Directions for this task:
Lines holding the string "writing" in the listing below are to be copied.

Dataset:

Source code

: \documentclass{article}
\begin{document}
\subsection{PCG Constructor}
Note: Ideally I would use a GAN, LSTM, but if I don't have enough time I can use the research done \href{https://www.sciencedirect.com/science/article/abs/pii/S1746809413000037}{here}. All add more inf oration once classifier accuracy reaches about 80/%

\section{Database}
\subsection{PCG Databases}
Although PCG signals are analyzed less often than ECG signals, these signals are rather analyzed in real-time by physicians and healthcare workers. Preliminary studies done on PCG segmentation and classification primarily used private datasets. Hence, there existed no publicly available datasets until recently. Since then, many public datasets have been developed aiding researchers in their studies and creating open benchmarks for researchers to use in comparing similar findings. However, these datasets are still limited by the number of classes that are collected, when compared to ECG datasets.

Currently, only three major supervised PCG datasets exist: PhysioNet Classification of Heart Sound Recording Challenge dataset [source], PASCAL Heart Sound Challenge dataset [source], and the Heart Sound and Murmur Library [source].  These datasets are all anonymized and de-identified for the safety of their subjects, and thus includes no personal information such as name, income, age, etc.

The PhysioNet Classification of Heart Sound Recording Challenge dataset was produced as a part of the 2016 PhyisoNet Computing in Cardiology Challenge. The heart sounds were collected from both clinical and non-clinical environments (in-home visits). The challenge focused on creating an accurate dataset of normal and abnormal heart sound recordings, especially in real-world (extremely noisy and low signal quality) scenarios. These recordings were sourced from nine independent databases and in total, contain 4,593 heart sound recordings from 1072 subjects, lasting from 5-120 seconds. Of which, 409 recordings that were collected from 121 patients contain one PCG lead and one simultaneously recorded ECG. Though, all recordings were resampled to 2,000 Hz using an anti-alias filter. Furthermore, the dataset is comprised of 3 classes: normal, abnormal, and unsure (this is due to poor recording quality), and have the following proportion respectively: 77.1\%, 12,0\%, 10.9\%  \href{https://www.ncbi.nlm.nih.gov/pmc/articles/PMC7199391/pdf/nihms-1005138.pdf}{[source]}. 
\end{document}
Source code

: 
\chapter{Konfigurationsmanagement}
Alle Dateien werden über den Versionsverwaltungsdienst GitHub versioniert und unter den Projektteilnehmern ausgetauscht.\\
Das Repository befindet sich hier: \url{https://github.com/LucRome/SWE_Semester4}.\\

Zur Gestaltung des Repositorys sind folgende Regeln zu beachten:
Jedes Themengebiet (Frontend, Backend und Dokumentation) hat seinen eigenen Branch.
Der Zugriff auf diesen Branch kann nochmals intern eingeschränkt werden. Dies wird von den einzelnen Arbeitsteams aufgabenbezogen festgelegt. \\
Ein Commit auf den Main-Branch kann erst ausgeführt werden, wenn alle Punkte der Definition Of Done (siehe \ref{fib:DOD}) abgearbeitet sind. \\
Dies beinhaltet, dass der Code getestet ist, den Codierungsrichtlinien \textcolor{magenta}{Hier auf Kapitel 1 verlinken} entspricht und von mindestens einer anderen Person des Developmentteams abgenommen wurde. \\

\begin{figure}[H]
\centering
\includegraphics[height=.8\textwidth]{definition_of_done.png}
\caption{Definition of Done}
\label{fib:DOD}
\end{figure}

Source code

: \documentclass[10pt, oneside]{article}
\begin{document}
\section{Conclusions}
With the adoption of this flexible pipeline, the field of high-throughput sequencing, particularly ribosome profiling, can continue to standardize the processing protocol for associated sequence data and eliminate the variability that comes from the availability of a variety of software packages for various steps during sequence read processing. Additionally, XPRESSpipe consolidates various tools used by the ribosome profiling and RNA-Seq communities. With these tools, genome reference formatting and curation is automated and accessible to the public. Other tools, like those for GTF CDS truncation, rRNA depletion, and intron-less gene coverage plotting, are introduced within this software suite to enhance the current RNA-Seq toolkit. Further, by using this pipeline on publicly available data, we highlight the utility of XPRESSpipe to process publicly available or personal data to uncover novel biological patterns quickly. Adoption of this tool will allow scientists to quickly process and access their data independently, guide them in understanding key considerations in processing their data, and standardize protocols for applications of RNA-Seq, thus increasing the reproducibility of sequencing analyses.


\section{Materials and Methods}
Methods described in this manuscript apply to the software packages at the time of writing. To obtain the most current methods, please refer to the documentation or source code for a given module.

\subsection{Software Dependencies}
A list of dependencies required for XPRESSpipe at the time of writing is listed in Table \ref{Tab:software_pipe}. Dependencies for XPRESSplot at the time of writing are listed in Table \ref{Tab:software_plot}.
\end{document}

Response below:
Methods described in this manuscript apply to the software packages at the time of writing. To obtain the most current methods, please refer to the documentation or source code for a given module.
A list of dependencies required for XPRESSpipe at the time of writing is listed in Table \ref{Tab:software_pipe}. Dependencies for XPRESSplot at the time of writing are listed in Table \ref{Tab:software_plot}.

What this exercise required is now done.